- What to produce
The full listing is to be written out again, unchanged.

'''

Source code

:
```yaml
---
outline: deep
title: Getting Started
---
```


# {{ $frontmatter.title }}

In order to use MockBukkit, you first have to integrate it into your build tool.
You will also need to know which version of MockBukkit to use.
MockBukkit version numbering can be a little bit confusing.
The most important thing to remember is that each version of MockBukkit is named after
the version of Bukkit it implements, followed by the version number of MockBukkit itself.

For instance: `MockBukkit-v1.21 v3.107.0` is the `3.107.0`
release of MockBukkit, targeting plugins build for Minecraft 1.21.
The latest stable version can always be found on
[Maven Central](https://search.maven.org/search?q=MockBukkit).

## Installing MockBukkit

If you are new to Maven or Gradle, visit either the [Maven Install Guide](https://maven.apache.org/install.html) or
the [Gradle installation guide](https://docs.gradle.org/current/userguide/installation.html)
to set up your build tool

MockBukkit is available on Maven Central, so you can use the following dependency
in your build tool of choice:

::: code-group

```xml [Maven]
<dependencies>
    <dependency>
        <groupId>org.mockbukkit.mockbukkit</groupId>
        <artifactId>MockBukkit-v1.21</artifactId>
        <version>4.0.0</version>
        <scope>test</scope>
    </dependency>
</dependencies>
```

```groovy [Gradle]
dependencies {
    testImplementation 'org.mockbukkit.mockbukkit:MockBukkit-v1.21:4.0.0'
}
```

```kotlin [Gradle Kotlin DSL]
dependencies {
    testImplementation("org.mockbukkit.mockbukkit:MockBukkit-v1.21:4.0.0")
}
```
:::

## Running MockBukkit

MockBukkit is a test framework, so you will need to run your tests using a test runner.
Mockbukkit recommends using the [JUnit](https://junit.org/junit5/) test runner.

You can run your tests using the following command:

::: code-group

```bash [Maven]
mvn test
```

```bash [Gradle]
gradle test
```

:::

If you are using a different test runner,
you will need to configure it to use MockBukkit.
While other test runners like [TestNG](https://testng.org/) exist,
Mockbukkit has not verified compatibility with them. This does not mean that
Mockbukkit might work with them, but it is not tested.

'''

- Answer for the task
Source code

:
```yaml
---
outline: deep
title: Getting Started
---
```


# {{ $frontmatter.title }}

In order to use MockBukkit, you first have to integrate it into your build tool.
You will also need to know which version of MockBukkit to use.
MockBukkit version numbering can be a little bit confusing.
The most important thing to remember is that each version of MockBukkit is named after
the version of Bukkit it implements, followed by the version number of MockBukkit itself.

For instance: `MockBukkit-v1.21 v3.107.0` is the `3.107.0`
release of MockBukkit, targeting plugins build for Minecraft 1.21.
The latest stable version can always be found on
[Maven Central](https://search.maven.org/search?q=MockBukkit).

## Installing MockBukkit

If you are new to Maven or Gradle, visit either the [Maven Install Guide](https://maven.apache.org/install.html) or
the [Gradle installation guide](https://docs.gradle.org/current/userguide/installation.html)
to set up your build tool

MockBukkit is available on Maven Central, so you can use the following dependency
in your build tool of choice:

::: code-group

```xml [Maven]
<dependencies>
    <dependency>
        <groupId>org.mockbukkit.mockbukkit</groupId>
        <artifactId>MockBukkit-v1.21</artifactId>
        <version>4.0.0</version>
        <scope>test</scope>
    </dependency>
</dependencies>
```

```groovy [Gradle]
dependencies {
    testImplementation 'org.mockbukkit.mockbukkit:MockBukkit-v1.21:4.0.0'
}
```

```kotlin [Gradle Kotlin DSL]
dependencies {
    testImplementation("org.mockbukkit.mockbukkit:MockBukkit-v1.21:4.0.0")
}
```
:::

## Running MockBukkit

MockBukkit is a test framework, so you will need to run your tests using a test runner.
Mockbukkit recommends using the [JUnit](https://junit.org/junit5/) test runner.

You can run your tests using the following command:

::: code-group

```bash [Maven]
mvn test
```

```bash [Gradle]
gradle test
```

:::

If you are using a different test runner,
you will need to configure it to use MockBukkit.
While other test runners like [TestNG](https://testng.org/) exist,
Mockbukkit has not verified compatibility with them. This does not mean that
Mockbukkit might work with them, but it is not tested.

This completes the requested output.